In a society dominated by men, Willy takes all the credit for his wife’s clever writing without sketching a single line. His first book, Claudine a Paris, is a massive success, but as a vainglorious and greedy literary entrepreneur, he wants more and doesn’t intend to stop there. In a rush to meet publishing deadlines, he abusively locks his wife in a room to force her writing a new novel. However, and for his uneasiness, Colette is not the submissive type, rebelling against her husband and the system, and venturing in lesbian affairs with the ardent American socialite Georgie Raoul-Duval (Eleanor Tomlinson) and the perspicacious boyish Missy (Denise Gough). The sudden revelation that Georgie also shares her bed with Willy becomes Colette’s inspirational source for her next literary success: Claudine en Ménage.
Despite some admirable period details, the interesting moments come and go in a perpetual intermittence, becoming increasingly scarce when the story reaches its final part. The director was unable to overcome the pallid storytelling, which could easily be turned into avant-garde eccentricity if he had had a bit more audacity. The competent cast could do nothing to help him in this department.

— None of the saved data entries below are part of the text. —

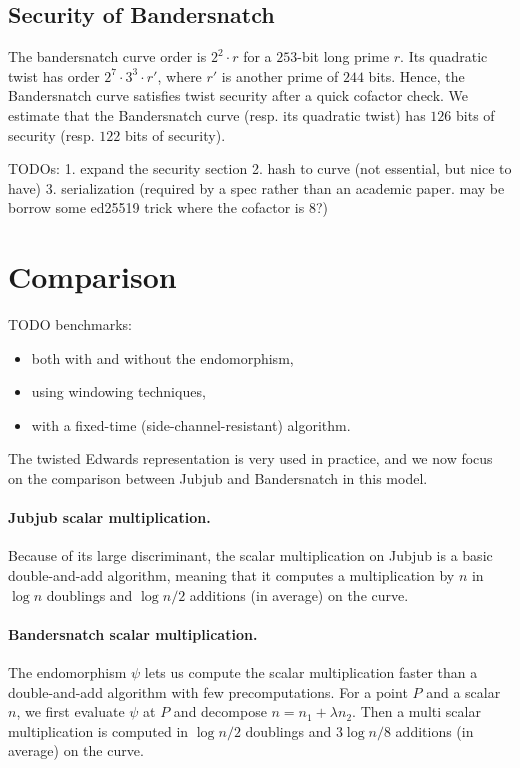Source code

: \documentclass{article}
\newcommand{\SM}[1]{\color{blue}#1\color{black}}
\newcommand{\ZZ}[1]{\color{cyan}#1\color{black}}
\theoremstyle{definition}
\begin{document}
\subsection{Security of Bandersnatch}

The bandersnatch curve order is $2^2\cdot r$ for a $253$-bit long
prime $r$.
Its quadratic twist has order
$2^7 \cdot 3^3 \cdot r'$, where $r'$ is another prime of $244$ bits.
Hence, the Bandersnatch curve satisfies twist security after a quick cofactor
check.
We estimate that the Bandersnatch curve (resp. its quadratic twist)
has $126$ bits of security (resp. $122$ bits of security).

\ZZ{TODOs: 1. expand the security section 2. hash to curve (not essential, but nice to have)
3. serialization (required by a spec rather than an academic paper. may be borrow 
some ed25519 trick where the cofactor is 8?)}

\section{Comparison}\label{sec:comparison}

\SM{TODO benchmarks:}
\begin{itemize}
\item both with and without the endomorphism,
\item using windowing techniques,
\item with a fixed-time (side-channel-resistant) algorithm.
\end{itemize}

The twisted Edwards representation is very used in practice, and we
now focus on the comparison between Jubjub and Bandersnatch in this
model.

\paragraph{Jubjub scalar multiplication.}
Because of its large discriminant, the scalar multiplication on Jubjub
is a basic double-and-add algorithm, meaning that it computes a
multiplication by $n$ in $\log n$ doublings and $\log n/2$
additions (in average) on the curve. 

\paragraph{Bandersnatch scalar multiplication.}
The endomorphism $\psi$ lets us compute the scalar multiplication
faster than a double-and-add algorithm with few precomputations. For a
point $P$ and a scalar $n$, we first evaluate $\psi$ at $P$ and
decompose $n = n_1 + \lambda n_2$. Then a multi scalar multiplication
is computed in $\log n/2$ doublings and $3\log n/8$ additions (in average) on the curve.
\end{document}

The film shares its art-theft topic with another recent drama film, The Wife, whose more attractive course of events was elevated by the splendid return of Glenn Close to a first-class role.
A lot was left behind in this depthless account of a disaffected ghostwriter who wanted to affirm her artistic gift, freely and publicly. She actually did it with bravery and conviction, but this film doesn’t do her justice. Hence, my suggestion is: save your ticket money and read Colette’s biography instead.